What are your most – and least – used pieces of kitchen kit?
If I have one rule, it is this: don't have equipment in your kitchen if you don't use it. It is just a dust-gatherer otherwise. What couldn't I live without? My knives, for starters. But also my potato rumbler, which peels spuds. It is the best invention in the history of the professional kitchen. It has certainly made my life easier down the years.
If you had only £10 to spend on food, where would you spend it and on what?
I love Borough Market – I'd go there. If I didn't have to be in the kitchen five days a week, I would spend ages winding my way around the stalls, chatting to the people who run them. It's a good way to remind yourself what's in season. The best day to go is Friday. It isn't so crowded then and you can get around better. My tip is go with a big empty shopping bag and an empty stomach.
What do you eat for comfort?
I'm a fine-dining chef but when it comes to comfort food my ultimate is pizza. Best is a nice pepperoni one – I love to make them at home. They are quick and easy. If it is good enough for the Italians, it's good enough for me.
If you could only eat either bread or potatoes for the rest of your life, which would you choose?
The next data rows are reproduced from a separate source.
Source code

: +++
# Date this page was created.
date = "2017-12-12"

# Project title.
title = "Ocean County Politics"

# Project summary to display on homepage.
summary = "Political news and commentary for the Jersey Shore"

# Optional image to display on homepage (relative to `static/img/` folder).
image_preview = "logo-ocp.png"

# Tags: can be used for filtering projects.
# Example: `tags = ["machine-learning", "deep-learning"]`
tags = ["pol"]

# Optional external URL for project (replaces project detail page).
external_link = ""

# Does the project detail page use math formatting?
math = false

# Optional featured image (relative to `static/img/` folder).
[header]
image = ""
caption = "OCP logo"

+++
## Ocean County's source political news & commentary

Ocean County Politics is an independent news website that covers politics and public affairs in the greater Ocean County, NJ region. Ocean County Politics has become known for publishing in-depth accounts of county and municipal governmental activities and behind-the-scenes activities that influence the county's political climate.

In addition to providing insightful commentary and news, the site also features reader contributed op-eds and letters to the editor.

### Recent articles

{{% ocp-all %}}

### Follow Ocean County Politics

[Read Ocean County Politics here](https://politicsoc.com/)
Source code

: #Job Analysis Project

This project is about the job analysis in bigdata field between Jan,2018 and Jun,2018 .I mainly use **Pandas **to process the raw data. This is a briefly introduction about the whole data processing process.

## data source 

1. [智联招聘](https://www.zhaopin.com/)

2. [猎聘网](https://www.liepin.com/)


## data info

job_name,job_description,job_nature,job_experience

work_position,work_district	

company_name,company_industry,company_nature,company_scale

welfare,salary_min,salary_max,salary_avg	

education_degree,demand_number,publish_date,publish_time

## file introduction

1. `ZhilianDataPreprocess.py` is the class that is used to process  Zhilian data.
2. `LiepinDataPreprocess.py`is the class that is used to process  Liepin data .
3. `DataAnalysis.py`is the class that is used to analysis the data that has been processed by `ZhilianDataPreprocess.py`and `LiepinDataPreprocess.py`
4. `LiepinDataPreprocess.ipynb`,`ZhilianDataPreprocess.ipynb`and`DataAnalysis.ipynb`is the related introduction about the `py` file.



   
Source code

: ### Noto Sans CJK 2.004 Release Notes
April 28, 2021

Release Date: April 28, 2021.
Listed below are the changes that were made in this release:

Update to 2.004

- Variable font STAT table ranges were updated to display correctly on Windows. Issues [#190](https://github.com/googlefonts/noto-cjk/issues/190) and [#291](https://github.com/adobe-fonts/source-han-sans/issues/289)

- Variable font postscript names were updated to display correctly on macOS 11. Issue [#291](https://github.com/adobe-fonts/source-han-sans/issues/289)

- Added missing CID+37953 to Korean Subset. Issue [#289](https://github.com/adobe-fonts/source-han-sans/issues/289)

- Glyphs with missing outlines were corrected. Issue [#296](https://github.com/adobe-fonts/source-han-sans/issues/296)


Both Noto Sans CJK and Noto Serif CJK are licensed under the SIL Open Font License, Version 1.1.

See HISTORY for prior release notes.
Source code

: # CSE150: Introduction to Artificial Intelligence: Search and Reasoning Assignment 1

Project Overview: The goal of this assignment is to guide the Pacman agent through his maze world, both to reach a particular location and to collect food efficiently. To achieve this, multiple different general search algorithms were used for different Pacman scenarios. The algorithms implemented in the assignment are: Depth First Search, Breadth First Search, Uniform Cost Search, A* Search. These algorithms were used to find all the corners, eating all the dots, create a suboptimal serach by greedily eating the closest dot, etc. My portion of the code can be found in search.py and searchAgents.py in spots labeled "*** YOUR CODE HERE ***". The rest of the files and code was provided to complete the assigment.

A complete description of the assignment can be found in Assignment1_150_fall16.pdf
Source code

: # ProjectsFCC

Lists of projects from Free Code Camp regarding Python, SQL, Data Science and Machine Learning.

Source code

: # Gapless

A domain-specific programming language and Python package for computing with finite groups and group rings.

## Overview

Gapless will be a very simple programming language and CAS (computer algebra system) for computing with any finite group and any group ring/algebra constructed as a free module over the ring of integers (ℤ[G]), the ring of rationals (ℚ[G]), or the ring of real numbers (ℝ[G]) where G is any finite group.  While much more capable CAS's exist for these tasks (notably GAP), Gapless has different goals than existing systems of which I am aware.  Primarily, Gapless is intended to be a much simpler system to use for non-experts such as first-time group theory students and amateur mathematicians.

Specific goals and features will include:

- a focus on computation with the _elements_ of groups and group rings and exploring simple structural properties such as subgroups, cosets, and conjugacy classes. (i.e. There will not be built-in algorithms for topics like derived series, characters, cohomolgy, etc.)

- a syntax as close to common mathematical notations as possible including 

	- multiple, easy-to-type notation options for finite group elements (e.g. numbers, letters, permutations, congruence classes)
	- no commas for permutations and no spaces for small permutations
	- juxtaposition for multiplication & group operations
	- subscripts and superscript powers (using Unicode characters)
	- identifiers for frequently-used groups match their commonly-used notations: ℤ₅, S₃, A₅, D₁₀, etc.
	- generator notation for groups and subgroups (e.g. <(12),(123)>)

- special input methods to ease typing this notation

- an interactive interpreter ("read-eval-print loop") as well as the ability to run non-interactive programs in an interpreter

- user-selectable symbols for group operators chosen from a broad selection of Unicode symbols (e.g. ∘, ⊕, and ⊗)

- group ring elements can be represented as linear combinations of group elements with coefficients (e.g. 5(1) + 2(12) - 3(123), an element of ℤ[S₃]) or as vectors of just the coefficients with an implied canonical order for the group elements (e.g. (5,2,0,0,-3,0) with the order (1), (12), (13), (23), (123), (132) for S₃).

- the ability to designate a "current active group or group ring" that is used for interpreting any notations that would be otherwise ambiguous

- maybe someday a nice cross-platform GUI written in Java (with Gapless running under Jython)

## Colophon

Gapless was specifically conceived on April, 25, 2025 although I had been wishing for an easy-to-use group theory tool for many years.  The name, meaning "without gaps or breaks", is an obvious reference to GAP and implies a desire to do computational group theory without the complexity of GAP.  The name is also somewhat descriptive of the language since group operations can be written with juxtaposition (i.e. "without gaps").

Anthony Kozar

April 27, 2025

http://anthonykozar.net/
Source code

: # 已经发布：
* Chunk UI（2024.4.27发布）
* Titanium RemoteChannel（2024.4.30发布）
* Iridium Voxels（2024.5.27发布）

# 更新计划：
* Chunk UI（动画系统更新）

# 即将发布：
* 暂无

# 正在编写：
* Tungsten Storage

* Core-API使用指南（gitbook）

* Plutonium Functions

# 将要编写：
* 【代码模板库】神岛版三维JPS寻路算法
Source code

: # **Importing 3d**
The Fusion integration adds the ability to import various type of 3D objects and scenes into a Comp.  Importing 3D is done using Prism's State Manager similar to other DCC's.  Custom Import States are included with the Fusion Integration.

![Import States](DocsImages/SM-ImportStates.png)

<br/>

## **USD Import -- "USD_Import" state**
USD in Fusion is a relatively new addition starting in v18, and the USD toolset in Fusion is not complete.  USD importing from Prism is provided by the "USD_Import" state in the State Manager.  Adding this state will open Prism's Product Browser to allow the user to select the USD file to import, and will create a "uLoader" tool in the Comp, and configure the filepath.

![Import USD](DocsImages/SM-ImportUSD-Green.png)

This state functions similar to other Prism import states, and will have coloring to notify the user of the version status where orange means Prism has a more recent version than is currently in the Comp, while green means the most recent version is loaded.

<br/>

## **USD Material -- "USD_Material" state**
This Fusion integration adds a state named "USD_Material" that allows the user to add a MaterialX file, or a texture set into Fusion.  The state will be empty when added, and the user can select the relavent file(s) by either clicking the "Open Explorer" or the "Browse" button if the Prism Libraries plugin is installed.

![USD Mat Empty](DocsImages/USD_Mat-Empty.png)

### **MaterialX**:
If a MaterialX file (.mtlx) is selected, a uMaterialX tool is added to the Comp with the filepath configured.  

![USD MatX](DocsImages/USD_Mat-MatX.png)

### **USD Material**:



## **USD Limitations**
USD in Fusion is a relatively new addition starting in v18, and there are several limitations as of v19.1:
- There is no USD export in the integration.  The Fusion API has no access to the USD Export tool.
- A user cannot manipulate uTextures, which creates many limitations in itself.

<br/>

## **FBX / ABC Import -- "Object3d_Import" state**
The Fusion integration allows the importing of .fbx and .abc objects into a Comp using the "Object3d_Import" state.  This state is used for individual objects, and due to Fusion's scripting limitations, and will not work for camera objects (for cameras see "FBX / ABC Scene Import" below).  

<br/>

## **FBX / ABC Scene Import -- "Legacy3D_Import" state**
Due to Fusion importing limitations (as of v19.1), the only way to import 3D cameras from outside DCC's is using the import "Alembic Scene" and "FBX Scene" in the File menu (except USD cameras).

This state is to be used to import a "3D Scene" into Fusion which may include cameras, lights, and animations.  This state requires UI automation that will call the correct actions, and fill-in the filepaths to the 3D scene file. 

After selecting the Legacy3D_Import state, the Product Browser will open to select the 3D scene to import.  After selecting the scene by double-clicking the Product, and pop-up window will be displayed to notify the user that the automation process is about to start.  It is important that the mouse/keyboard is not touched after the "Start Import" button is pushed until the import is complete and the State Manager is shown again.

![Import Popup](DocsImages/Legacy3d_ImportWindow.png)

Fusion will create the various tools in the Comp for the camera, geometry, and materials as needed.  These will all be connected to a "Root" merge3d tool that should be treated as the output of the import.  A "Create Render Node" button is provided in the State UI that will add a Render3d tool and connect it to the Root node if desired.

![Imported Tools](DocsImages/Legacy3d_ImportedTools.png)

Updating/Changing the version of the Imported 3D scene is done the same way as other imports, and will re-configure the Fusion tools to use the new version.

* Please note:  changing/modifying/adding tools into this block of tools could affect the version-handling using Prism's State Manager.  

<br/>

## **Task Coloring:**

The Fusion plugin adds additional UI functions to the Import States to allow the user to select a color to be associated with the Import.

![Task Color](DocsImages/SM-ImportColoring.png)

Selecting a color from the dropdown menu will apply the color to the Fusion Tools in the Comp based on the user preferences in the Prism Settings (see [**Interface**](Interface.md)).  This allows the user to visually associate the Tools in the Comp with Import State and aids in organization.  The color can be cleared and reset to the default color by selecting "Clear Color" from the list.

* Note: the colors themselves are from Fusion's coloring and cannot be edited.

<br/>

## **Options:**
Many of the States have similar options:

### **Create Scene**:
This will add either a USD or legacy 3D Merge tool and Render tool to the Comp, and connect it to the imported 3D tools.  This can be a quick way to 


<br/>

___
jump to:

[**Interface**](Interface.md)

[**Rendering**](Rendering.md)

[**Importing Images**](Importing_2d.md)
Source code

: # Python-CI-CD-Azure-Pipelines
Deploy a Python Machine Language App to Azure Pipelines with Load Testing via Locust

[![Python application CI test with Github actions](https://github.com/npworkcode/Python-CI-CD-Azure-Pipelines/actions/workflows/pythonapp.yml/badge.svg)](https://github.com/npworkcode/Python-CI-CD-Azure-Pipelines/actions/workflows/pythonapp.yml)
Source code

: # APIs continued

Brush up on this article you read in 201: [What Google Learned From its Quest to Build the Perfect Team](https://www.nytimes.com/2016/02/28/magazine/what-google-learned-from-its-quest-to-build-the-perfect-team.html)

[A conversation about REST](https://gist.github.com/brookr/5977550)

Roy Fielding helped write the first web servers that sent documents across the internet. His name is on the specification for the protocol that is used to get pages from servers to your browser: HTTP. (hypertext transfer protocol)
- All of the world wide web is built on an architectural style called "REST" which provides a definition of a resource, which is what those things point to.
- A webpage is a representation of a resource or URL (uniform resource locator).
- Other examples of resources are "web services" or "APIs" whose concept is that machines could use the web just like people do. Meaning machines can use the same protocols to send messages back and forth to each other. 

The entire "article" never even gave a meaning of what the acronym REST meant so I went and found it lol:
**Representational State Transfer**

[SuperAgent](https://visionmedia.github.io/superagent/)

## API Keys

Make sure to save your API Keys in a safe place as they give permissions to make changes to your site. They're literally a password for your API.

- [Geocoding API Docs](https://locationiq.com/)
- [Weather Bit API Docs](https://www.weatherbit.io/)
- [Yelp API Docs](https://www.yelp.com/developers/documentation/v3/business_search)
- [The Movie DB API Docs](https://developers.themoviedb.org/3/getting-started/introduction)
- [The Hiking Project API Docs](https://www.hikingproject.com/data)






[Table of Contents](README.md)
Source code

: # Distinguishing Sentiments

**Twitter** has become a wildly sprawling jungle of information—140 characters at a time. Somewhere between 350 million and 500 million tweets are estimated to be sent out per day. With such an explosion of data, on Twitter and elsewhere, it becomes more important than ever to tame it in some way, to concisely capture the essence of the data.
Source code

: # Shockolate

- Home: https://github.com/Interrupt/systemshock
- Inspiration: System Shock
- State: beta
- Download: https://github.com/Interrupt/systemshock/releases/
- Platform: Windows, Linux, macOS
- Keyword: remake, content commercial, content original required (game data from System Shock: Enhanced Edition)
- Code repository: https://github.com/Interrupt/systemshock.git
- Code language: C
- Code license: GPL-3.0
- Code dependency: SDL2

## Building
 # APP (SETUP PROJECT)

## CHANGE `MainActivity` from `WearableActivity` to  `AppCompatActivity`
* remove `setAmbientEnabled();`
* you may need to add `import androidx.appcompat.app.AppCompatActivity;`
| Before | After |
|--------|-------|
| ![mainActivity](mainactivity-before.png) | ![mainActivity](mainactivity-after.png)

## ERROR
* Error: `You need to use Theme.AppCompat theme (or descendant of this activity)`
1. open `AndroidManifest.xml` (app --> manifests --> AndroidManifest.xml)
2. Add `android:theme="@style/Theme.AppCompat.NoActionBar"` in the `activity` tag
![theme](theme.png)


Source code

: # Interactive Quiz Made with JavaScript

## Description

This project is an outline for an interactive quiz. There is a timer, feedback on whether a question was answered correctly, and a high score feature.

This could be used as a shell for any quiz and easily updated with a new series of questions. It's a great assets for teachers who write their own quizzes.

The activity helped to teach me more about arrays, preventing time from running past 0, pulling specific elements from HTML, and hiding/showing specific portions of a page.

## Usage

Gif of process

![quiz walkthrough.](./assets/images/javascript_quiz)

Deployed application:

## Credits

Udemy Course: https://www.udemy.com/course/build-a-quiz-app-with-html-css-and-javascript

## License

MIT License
Easy, I'd go for bread. There are so many different varieties: brown, white, sourdough, with nuts and seeds or lathered with garlic for the perfect starter. I love it. So much so, in fact, that I offer six different kinds to my diners.
What's your desert island recipe?
Pineapple flambé with cinnamon and cardamom-scented caramel, and a bit of vanilla ice-cream.
What's your favourite restaurant?
Its not an easy question to answer when you live in one of the great capitals of gastronomy. London has new pop-ups and high-end – and not so high-end – restaurants opening every week. If I had to choose, I would say Alyn Williams at The Westbury. My favourite dish is the veal sweetbread with chicken wings and summer truffle.
What's your favourite cookbook?
Eleven Madison Park, the New York restaurant, has a new cookbook called I Love New York. The pictures are good enough to eat.
Who taught you to cook?
Ferdinand Testka, I'd say. He was the executive head chef at the Compleat Angler and I was lucky enough to be apprenticed to him in the early 1990s. But if you are asking when did I first get passionate about cooking, I would say earlier, at the Dragon Hotel in Swansea. I used to be a kitchen porter, so I didn't get much further than washing salad leaves or making sandwiches, but watching everything going on around me ignited a real passion for the industry.